Marina Bychkova made her first doll before the age of 6.
She doesn't remember what originally inspired her to begin creating dolls, but she does remember a single moment — a few years later — that forever transformed her growing interest in doll construction into a lifelong pursuit.
Born in the Soviet Union, Bychkova saw her first Barbie commercial after the Iron Curtain came down in 1990. "I was completely blown away by it," Bychkova told A Plus. "I thought that Barbie was the most beautiful doll ever made, and I longed to possess it."
Unfortunately, her family was unable to afford the iconic doll. "That's when I decided that one day, I would make the most beautiful doll in the world," she said. "I'm working on it."
Today, she handcrafts porcelain dolls from concept to completion, displaying and selling them on her website, Enchanted Doll.
Each one is the culmination of 15 distinct art disciplines — from metal working to wig making to gemstone setting — into a single miniature masterpiece.
Bychkova creates dolls because she longs for wholeness.

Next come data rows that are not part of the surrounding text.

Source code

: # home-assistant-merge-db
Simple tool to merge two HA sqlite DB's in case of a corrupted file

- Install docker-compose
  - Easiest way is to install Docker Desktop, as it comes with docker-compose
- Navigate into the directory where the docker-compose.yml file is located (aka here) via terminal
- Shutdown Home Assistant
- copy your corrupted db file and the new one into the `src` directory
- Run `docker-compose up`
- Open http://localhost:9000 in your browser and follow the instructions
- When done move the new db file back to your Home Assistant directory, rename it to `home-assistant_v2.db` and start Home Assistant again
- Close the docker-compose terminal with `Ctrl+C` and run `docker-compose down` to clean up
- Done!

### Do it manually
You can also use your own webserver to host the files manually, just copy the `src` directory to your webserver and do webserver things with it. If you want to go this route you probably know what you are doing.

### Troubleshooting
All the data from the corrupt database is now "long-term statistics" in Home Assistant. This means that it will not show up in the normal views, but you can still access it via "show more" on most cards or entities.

Even after decades of first discovering her passion, the only way to achieve that wholeness is through this multifaceted and idiosyncratic art form.
But Bychkova doesn't just make dolls. She also makes a powerful feminist statement.
Unlike their mass-produced peers, Bychkova's dolls' enchanting external appearances often reveal an internal struggle. She uses her art to explore issues many real women face every day, such as body politics, self-agency, reproductive freedom, domestic and sexual abuse, and gender stereotypes.
"Dolls are a reflection of femininity," she told A Plus. "Like women, dolls should be more than just decorative objects — they need to speak."
While all of Bychkova's dolls are more beautiful than any Barbie, she believes that's not enough to justify their existence. "Meaning and purpose are necessary," she said.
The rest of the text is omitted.